A bunch of other familiar faces also return, including H. Jon Benjamin as the voice of fan favourite Mitch, a talking can of vegetables. Bradley Cooper is the one notable absence, but following a nose-job, Adam Scott steps into his shoes as Ben. Many other shows wouldn’t dare attempt such an audacious cast change, but in a series where a can of vegetables has sex with a waitress, pretty much anything goes. The seasons’ inventive rule-breaking is boundless, as it introduces new characters Claire (Sarah Burns) and Mark (Mark Feuerstein) as if they’d been a part of Camp Firewood all along, even comically inserting them into flashback scenes. With such a huge array of characters (and cast scheduling conflicts), several previous regulars do become disappointingly marginalised. Truglio’s Neil literally takes a four-episode nap, while Banks’ Lindsay is separated from the rest of the gang for a large part of the season. Yet this only makes the screen-time the cast do share together all the more entertaining.

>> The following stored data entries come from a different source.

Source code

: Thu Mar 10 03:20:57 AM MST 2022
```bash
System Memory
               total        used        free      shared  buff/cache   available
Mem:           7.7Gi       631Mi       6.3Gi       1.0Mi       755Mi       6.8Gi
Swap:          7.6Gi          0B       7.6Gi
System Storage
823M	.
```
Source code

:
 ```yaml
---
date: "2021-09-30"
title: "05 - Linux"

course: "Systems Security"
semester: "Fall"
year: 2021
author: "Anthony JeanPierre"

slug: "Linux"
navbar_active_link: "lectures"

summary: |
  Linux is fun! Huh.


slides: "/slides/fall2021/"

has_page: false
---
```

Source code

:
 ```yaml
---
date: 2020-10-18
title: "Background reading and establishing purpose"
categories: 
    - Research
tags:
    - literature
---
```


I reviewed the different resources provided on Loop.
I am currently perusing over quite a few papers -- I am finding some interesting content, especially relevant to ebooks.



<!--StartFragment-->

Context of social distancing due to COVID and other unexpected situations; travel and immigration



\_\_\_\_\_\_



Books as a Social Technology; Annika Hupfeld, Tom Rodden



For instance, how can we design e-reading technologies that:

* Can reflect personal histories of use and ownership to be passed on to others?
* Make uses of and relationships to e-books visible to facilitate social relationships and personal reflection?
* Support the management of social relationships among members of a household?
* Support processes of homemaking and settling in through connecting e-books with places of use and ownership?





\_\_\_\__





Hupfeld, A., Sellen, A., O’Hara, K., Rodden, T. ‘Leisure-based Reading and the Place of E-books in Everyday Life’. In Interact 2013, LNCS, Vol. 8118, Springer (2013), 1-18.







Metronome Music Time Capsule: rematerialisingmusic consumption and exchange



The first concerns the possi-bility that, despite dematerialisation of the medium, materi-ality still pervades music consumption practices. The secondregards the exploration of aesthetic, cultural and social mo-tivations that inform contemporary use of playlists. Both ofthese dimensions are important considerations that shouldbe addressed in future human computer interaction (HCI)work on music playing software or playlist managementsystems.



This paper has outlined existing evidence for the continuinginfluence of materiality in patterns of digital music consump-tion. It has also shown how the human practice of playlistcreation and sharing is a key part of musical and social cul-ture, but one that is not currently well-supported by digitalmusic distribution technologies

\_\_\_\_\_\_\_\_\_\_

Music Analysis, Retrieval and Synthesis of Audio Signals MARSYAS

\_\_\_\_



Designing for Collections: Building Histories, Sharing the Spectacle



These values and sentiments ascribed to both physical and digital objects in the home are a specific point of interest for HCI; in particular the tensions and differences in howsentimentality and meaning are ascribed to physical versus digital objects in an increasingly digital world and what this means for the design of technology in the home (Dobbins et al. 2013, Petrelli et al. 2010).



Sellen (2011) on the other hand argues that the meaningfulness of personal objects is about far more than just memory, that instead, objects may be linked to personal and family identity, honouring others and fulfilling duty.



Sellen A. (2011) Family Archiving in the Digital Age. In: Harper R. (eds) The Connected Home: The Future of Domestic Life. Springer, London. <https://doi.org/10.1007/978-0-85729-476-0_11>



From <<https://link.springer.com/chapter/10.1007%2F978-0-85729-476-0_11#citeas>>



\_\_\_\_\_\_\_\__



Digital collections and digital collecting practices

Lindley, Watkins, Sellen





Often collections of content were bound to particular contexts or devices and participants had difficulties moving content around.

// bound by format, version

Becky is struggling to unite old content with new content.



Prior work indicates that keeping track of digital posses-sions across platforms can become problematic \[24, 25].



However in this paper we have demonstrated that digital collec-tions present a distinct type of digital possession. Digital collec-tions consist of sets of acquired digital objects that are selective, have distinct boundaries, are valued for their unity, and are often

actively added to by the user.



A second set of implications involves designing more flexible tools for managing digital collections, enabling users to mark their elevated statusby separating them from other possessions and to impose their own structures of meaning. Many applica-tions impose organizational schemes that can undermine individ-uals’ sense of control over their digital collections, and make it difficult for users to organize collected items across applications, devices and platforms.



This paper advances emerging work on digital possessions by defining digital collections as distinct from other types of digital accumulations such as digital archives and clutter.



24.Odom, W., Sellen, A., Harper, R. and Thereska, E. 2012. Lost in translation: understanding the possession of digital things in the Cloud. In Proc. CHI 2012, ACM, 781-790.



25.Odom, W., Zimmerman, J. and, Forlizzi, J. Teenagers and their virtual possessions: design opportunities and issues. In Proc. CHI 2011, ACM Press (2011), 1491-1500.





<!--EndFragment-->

To try and summarise the wacky hi-jinks of the plot would be counter-intuitive, as the show has no interest in continuity. In fact, it prides itself on being nonsensical, even poking fun at its own plot holes. In short, the season revolves around a nuclear threat to Camp Firewood involving long-time rivals Camp Tigerclaw, returning former President Ronald Reagan (Showalter) and President George H. W. Bush (Black). Showalter’s Reagan always felt the weakest part of First Day of Camp, but he produces much more amusement in Ten Years Later, alongside Black’s fantastically funny portrayal of Bush. Character motivations are cleverly shifted throughout and this season’s intermingling story arc feels better fitted to the binge-watching format of Netflix than First Day of Camp.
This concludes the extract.